**Description of the task**. Show every line of the records below that contains the word "item".

------ Task inputs

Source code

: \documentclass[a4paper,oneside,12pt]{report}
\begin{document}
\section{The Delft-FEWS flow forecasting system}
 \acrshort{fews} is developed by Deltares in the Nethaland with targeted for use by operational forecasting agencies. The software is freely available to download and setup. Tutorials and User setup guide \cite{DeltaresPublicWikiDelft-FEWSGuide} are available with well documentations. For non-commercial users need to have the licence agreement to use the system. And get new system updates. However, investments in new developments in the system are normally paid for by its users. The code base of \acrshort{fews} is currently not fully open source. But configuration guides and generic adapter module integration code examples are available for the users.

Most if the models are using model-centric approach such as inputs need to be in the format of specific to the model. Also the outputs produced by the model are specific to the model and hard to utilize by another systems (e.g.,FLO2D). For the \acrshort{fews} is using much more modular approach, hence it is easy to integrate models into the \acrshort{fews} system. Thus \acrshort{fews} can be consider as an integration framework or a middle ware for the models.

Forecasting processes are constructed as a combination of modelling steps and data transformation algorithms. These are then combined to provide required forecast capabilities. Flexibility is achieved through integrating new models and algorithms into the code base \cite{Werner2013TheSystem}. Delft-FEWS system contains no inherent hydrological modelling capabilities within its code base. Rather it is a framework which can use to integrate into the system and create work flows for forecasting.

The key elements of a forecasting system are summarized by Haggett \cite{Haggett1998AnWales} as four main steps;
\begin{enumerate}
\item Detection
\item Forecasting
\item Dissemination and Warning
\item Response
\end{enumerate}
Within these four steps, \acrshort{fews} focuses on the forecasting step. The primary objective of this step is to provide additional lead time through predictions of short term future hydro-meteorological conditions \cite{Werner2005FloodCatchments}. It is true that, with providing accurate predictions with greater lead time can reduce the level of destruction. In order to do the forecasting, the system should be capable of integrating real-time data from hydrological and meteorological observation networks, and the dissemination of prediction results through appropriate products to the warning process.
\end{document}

------------

**Result**.
\item Detection
\item Forecasting
\item Dissemination and Warning
\item Response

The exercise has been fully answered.